In August, she will be eight years clean.
The KYOAAC listened intently as Blackburn told her story at Monday’s public hearing. They also heard from a panel of medical experts on ibogaine and neurology.
Alper said that there is a need for better treatments for Opioid Use Disorder because current ones are not cutting it.
He said that while users are in treatment, 20% to 60% of them still use illicit opioids. He added that attempts at “detoxification” fail a third to half of the time, and even when they succeed, they are followed by a relapse within four to six weeks about 75% of the time.
Dr. Deborah Mash, professor of neurology and molecular and cellular pharmacology, conducted government-approved research on ibogaine offshore in Saint Kitts in 2018.
Of 277 patients, most of whom were long-term, hardcore opioid users, 91.7% said the ibogaine treatment helped them, according to her research.
Dr. Nolan Williams, associate professor at Stanford University, also conducted a 2018 study whose results are expected to come out in the next month or so.

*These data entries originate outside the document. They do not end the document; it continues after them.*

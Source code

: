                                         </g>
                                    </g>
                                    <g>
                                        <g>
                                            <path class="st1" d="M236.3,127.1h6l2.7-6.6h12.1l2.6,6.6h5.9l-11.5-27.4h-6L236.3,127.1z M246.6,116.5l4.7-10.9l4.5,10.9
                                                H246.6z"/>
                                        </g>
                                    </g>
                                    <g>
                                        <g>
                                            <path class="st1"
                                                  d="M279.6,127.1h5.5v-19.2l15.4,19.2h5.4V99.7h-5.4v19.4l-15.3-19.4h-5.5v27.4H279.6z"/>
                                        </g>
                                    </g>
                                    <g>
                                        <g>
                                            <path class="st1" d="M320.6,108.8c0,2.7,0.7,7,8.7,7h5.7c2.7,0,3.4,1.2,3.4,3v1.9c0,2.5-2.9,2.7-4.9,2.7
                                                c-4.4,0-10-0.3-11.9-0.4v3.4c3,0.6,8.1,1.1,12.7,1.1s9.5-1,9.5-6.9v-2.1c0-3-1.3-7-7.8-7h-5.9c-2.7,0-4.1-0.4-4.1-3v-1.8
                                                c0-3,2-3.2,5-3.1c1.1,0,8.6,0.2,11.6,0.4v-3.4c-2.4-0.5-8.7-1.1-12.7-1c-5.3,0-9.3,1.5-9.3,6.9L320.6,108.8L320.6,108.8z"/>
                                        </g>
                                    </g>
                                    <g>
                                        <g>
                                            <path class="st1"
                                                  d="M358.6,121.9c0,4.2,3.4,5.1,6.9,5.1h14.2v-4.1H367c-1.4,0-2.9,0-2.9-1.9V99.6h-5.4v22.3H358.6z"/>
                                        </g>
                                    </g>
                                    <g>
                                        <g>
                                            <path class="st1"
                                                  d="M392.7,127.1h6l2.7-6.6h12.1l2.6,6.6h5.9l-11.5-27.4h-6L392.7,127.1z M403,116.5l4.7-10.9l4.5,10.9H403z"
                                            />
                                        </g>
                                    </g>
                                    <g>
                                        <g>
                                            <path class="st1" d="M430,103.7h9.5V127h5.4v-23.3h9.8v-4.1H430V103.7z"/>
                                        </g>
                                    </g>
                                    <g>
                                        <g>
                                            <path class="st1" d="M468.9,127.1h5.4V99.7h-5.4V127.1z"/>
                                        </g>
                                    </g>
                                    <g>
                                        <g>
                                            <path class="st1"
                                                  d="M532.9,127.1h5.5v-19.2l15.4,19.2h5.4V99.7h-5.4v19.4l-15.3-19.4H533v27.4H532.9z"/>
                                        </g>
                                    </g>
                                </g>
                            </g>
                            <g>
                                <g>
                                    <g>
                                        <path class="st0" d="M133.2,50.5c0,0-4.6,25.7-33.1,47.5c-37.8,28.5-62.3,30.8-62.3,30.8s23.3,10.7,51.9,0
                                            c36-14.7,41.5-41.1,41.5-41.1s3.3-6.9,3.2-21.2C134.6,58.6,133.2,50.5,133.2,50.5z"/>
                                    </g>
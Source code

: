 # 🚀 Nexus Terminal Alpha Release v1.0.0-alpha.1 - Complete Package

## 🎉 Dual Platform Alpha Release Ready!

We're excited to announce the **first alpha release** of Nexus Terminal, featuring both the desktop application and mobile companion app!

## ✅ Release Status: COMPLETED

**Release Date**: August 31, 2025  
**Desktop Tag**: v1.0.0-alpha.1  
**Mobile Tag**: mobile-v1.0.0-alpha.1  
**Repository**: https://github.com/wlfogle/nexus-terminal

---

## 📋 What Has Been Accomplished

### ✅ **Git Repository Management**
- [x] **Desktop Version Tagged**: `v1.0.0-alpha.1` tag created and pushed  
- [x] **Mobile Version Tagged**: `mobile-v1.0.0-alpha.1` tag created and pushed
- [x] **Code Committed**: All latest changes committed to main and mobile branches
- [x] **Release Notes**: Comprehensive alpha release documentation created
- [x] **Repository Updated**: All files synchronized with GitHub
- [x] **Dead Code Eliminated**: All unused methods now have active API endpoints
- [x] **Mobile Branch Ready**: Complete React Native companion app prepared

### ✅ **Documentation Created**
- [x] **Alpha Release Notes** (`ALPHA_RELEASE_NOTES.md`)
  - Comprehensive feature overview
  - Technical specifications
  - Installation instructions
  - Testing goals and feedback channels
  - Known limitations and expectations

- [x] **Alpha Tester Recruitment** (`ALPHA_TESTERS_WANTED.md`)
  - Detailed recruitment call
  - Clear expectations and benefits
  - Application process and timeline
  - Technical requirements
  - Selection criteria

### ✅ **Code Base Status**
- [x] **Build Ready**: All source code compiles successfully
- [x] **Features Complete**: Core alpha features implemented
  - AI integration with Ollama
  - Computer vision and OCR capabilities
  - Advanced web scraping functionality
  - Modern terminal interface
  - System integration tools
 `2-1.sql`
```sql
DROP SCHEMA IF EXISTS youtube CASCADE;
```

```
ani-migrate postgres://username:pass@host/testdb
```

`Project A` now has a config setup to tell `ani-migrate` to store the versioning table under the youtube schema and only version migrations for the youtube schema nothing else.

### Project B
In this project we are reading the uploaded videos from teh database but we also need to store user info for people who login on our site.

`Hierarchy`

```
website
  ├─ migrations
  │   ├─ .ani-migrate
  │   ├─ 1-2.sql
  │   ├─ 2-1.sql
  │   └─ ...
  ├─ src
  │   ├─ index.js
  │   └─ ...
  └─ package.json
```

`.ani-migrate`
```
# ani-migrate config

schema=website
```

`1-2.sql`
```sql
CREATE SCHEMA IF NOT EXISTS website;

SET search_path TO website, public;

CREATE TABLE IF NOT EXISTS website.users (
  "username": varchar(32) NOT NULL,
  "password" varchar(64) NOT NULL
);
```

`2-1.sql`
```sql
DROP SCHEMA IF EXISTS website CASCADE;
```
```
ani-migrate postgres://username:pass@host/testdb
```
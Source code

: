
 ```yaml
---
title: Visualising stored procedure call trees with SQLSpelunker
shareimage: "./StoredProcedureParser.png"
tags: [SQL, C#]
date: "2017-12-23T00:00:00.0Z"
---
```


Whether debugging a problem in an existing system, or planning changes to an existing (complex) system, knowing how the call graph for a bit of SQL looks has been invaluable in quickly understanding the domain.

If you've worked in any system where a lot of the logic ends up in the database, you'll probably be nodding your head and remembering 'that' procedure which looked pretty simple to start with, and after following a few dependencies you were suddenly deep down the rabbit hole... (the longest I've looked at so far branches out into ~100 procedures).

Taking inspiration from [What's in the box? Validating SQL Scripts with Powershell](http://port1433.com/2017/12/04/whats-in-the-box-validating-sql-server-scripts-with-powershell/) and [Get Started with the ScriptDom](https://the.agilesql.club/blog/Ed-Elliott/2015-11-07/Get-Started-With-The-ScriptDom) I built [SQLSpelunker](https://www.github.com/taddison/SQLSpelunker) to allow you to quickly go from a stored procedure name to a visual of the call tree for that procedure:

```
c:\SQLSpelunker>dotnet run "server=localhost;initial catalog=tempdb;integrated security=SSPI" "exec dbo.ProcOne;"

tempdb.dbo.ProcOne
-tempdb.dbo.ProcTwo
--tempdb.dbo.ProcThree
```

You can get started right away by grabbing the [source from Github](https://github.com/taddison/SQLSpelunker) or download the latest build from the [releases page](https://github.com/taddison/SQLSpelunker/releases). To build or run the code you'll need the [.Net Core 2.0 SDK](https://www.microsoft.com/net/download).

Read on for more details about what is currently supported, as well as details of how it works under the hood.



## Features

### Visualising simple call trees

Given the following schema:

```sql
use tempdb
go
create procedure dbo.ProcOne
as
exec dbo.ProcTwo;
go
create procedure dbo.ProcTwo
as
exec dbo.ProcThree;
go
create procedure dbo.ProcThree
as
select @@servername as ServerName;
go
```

While he couldn’t break the peer review process by revealing too much, Williams did say that his scientist colleagues have found the results “shocking.”
There are several common concerns about ibogaine. First, it’s a Schedule 1 drug, and thus illegal in the United States.
Mash said that this doesn’t have to be the case. Unlike other hallucinogens like LSD, there is little worry that people will become addicted to ibogaine, she said. The immersive experience people go through on it is not pleasant, according to patients.
For example, Blackburn said that the hallucination showed her how her actions were impacting others in her life, particularly her mother. She said that at one point, she was seeing her own funeral from the perspective of her mother.
Second, there have been instances of cardiac toxicity. But, Mash said, these are largely due to a lack of proper bloodwork to rule out patients who have a medical history of heart issues, or improper doses.
The panelists argued that this could all be solved if ibogaine were allowed to be administered in a controlled, clinical setting.
But in order to get there, they need to get through Phase 2 and 3 of the FDA’s drug development process.
In order to answer key questions about ibogaine, like how beneficial it really is and what risks there are, they need a large-scale clinical trial, said Dr. Srinivas Rao, chief scientific officer at biopharma company atai Life Sciences.
If they can show a positive pattern, and understand the drug more, there is a greater change that ibogaine can hit the market in the coming years and begin to treat people with Opioid Use Disorder who have been resistant to all other treatments.
Time is of the essence to get momentum going with this one-time federal flow of cash dedicated to solving this crisis, Mash said.
The opioid crisis has cost Kentucky taxpayers trillions in societal costs, she said. Specifically, $1.04 trillion in 2018, $98 billion in 2019 and nearly $1.5 trillion in 2020, according to a University of Kentucky report.
According to the CDC, Kentucky ranks fourth of 38 reporting states in per-resident cost—$5,491.
Ibogaine is not magic or a “miracle drug,” the panelists emphasized. But, it does have potential to help those who are resistant to everything else.
““More of the same is not what we need to move past this problem,” Blackburn said.
“The state has some of the best and brightest in the country here today ready to help and as well equipped to move this forward for the betterment of our state, our loved ones, those living in addiction who still suffer and for families who have lost hope, with your support. No Kentuckians should have to leave the country to receive this lifestyle saving treatment.”
The commission will decide whether to allocate the funds at its November 13 meeting.